Tuwun, das hört sich erst einmal an wie ein neues Medikament. So etwas Ähnliches soll es auch sein: eine Art Heil­ver­fahren, durch das Produkte begehrenswerter werden. Konkret geht es darum, den Kunden mittels Einzelin­ter­views („Marktgesprächen“) in die Pro­duk­ten­twick­lung zu integrieren – der Erfolg kommt damit fast automatisch. Bis ins Detail erläutert Langbehn seine Vorge­hensweise und zeigt, wie man aus den Interviews Erken­nt­nisse zu Pro­duk­teigen­schaften und Alle­in­stel­lungsmerk­malen ableitet. Wirklich neu sind diese Erken­nt­nisse nicht; neu ist, dass das Buch zum Sel­ber­ma­chen animiert: Ein spezial­isiertes Mark­t­forschung­sun­ternehmen kann man sich laut Langbehn sparen. Letztlich ist Tuwun also vor allem ein – Geld sparendes – Generikum. BooksInShort empfiehlt das um­fan­gre­iche Handbuch allen, die sich einen Überblick über qualitative Be­fra­gungsmeth­o­den verschaffen wollen. Hinweis: In 16 (!) weiteren Kapiteln, die leider nur auf einer CD zu lesen sind, geht der Autor weit über Tuwun hinaus. Er erläutert Fragen zur Käufer­mo­ti­va­tion, zum Pro­duk­t­de­sign oder zur Pre­is­find­ung und stellt die vielver­sprechend­sten Zukunftsmärkte vor.

Take-aways

  • Die aktuelle Wirtschaft­skrise ist eine Umsatzkrise. Es fehlen Produkte, die dem Kunden nutzen und ihm Lösungen für seine Probleme anbieten.
  • Produkte müssen sich am Kun­den­er­folg orientieren.
  • Heuern Sie keine Mark­t­forschung­sun­ternehmen an. Befragen Sie Ihre Kunden selbst.
  • Lassen Sie keine Gelegenheit ungenutzt, mit Ihren Kunden zu sprechen und wichtige In­for­ma­tio­nen zu sammeln.
  • Tuwun („Tell us what you need“) ist ein geeignetes Verfahren für die bedürfnisori­en­tierte Pro­duk­ten­twick­lung.
  • Die Ker­nele­mente von Tuwun sind qualitative Interviews und Grup­pendiskus­sio­nen.
  • Sie können zufällige Gesprächssi­t­u­a­tio­nen nutzen oder Kunden gezielt um ein Gespräch bitten.
  • Aus dem Tuwun-Mark­t­ge­spräch darf niemals ein Verkauf­s­ge­spräch werden.
  • Vor­bere­itung ist alles: Wählen Sie die Kunden nach ihrer Relevanz aus, schulen Sie die in­ter­viewen­den Mitarbeiter und entwickeln Sie einen Gesprächsleit­faden.
  • Mit den aus­gew­erteten Ergebnissen schaffen Sie das Alle­in­stel­lungsmerk­mal und die Pro­duk­teigen­schaften und erstellen darauf aufbauend ein Pro­duk­tkonzept.
 

Zusammenfassung

Verkaufen Sie Produkte oder bieten Sie einen Nutzen?

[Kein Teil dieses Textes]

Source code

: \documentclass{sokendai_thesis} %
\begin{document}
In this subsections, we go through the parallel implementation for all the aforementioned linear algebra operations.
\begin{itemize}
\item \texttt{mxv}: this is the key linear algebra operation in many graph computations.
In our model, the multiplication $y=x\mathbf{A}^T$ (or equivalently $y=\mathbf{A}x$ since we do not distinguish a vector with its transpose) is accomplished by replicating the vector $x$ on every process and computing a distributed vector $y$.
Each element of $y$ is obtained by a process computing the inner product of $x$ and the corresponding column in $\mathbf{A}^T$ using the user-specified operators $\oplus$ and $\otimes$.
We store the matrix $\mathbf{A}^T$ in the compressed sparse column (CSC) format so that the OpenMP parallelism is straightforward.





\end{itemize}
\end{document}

Die derzeitige Wirtschaft­skrise ist weder eine Kostenkrise noch eine Ver­trieb­skrise: Viel billiger kann man nicht mehr produzieren und sämtliche Verkauf­stech­niken sind per­fek­tion­iert. Es hapert aber am Umsatz. Die Leute konsumieren zu wenig, weil es immer weniger Produkte gibt, die ihnen einen echten Kun­den­nutzen bieten. Produkte werden an den sich ständig wandelnden Bedürfnissen vor­beien­twick­elt; richten sollen es dann Werbung und Marketing, indem sie die Bedürfnisse für die zweifel­haften Produkte schaffen. Damit werden Sie allerdings nicht erfolgreich sein. Ihre Kunden erwarten Lösungen. Orientieren Sie sich bei der Pro­duk­ten­twick­lung am Erfolg, den Ihre Kunden mit Ihrem Produkt erreichen können.

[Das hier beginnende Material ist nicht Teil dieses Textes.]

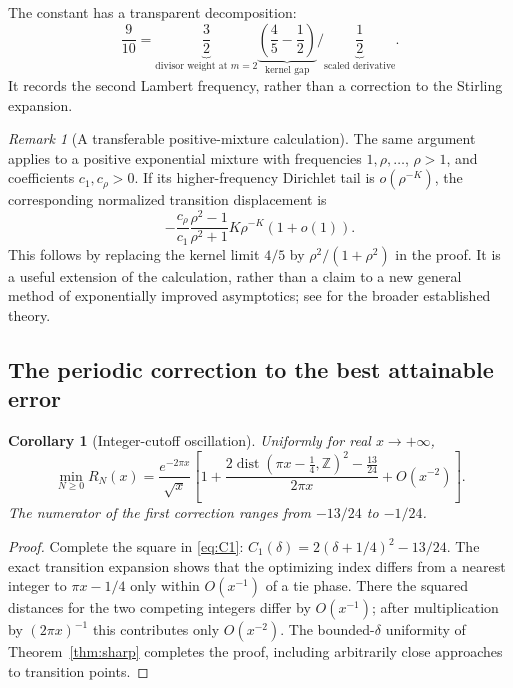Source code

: \documentclass[11pt]{article}
\numberwithin{equation}{section}
\newtheorem{corollary}[theorem]{Corollary}
\theoremstyle{definition}
\theoremstyle{remark}
\newtheorem{remark}[theorem]{Remark}
\newcommand{\Z}{\mathbb Z}
\DeclareMathOperator{\dist}{dist}
\begin{document}
The constant has a transparent decomposition:
\[
 \frac9{10}
 =\underbrace{\frac32}_{\text{divisor weight at }m=2}
  \underbrace{\left(\frac45-\frac12\right)}_{\text{kernel gap}}
  \bigg/\underbrace{\frac12}_{\text{scaled derivative}}.
\]
It records the second Lambert frequency, rather than a correction to
the Stirling expansion.

\begin{remark}[A transferable positive-mixture calculation]
The same argument applies to a positive exponential mixture with
frequencies $1,\rho,\ldots$, $\rho>1$, and coefficients $c_1,c_\rho>0$.
If its higher-frequency Dirichlet tail is $o(\rho^{-K})$, the
corresponding normalized transition displacement is
\[
 -\frac{c_\rho}{c_1}\frac{\rho^2-1}{\rho^2+1}
                 K\rho^{-K}(1+o(1)).
\]
This follows by replacing the kernel limit $4/5$ by
$\rho^2/(1+\rho^2)$ in the proof. It is a useful extension of the
calculation, rather than a claim to a new general method of
exponentially improved asymptotics; see \cite[\S2.11]{DLMF} for
the broader established theory.
\end{remark}

\subsection{The periodic correction to the best attainable error}

\begin{corollary}[Integer-cutoff oscillation]\label{cor:lattice}
Uniformly for real $x\to+\infty$,
\begin{equation}\label{eq:minimum-R}
 \min_{N\ge0}R_N(x)
 =\frac{e^{-2\pi x}}{\sqrt{x}}
 \left[
 1+\frac{2\dist(\pi x-\tfrac14,\Z)^2-\tfrac{13}{24}}{2\pi x}
 +O(x^{-2})
 \right].
\end{equation}
The numerator of the first correction ranges from $-13/24$ to
$-1/24$.
\end{corollary}
\begin{proof}
Complete the square in \eqref{eq:C1}:
$C_1(\delta)=2(\delta+1/4)^2-13/24$.
The exact transition expansion shows that the optimizing index
differs from a nearest integer to $\pi x-1/4$ only within
$O(x^{-1})$ of a tie phase. There the squared distances for the
two competing integers differ by $O(x^{-1})$; after multiplication
by $(2\pi x)^{-1}$ this contributes only $O(x^{-2})$.
The bounded-$\delta$ uniformity of Theorem~\ref{thm:sharp} completes
the proof, including arbitrarily close approaches to transition points.
\end{proof}
\end{document}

Die Lösung: Fragen Sie Ihren Kunden

Wie häufig kon­tak­tieren Sie Ihre Kunden? Wie häufig sprechen Sie mit ihnen, um etwas über ihren Alltag, ihre Probleme, ihre Wünsche und Sorgen zu erfahren? Welche In­for­ma­tio­nen außer Anschrift, Telefon- und Kontonummer haben Sie über Ihre Kunden?

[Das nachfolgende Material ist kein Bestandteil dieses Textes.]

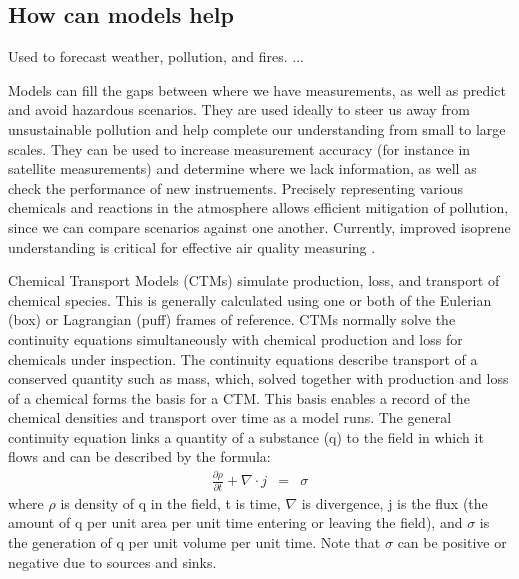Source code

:   \subsection{How can models help}
    Used to forecast weather, pollution, and fires. ...
    
    Models can fill the gaps between where we have measurements, as well as predict and avoid hazardous scenarios.
    They are used ideally to steer us away from unsustainable pollution and help complete our understanding from small to large scales.
    They can be used to increase measurement accuracy (for instance in satellite measurements) and determine where we lack information, as well as check the performance of new instruements.
    Precisely representing various chemicals and reactions in the atmosphere allows efficient mitigation of pollution, since we can compare scenarios against one another.
    Currently, improved isoprene understanding is critical for effective air quality measuring \citep{Marvin2017}.
    
    Chemical Transport Models (CTMs) simulate production, loss, and transport of chemical species.
    This is generally calculated using one or both of the Eulerian (box) or Lagrangian (puff) frames of reference.
    CTMs normally solve the continuity equations simultaneously with chemical production and loss for chemicals under inspection. 
    The continuity equations describe transport of a conserved quantity such as mass, which, solved together with production and loss of a chemical forms the basis for a CTM.
    This basis enables a record of the chemical densities and transport over time as a model runs.
    The general continuity equation links a quantity of a substance (q) to the field in which it flows and can be described by the formula:
    \begin{eqnarray*}
      \frac{\partial \rho}{\partial t} + \nabla \cdot j &=& \sigma 
    \end{eqnarray*}
    where $\rho$ is density of q in the field, t is time, $\nabla$ is divergence, j is the flux (the amount of q per unit area per unit time entering or leaving the field), and $\sigma$ is the generation of q per unit volume per unit time.
    Note that $\sigma$ can be positive or negative due to sources and sinks.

„Was den Unternehmen fehlt, sind gute Produkte, für die die Kunden auch bereit sind, Geld auszugeben.“

Treten Sie mit ihnen in einen Dialog, lernen Sie ihre Bedürfnisse kennen. Nutzen Sie jede Gelegenheit: ob beim Verkauf­s­ge­spräch, bei einer Kun­denbeschw­erde, bei Anrufen im Kun­denser­vice, bei Gesprächen auf einer Messe oder im Wartezimmer des Arztes. Egal wo Sie Ihren Kunden begegnen, befragen Sie sie und sammeln Sie In­for­ma­tio­nen über Probleme und potenzielle Lösungen. Gehen Sie auch aktiv auf Ihre Kunden zu und reden Sie zur Abwechslung einmal mit ihnen, anstatt gleich etwas verkaufen zu wollen. Die gewonnenen Erken­nt­nisse sind die beste Grundlage für die Entwicklung bedürfnis­rel­e­van­ter Produkte.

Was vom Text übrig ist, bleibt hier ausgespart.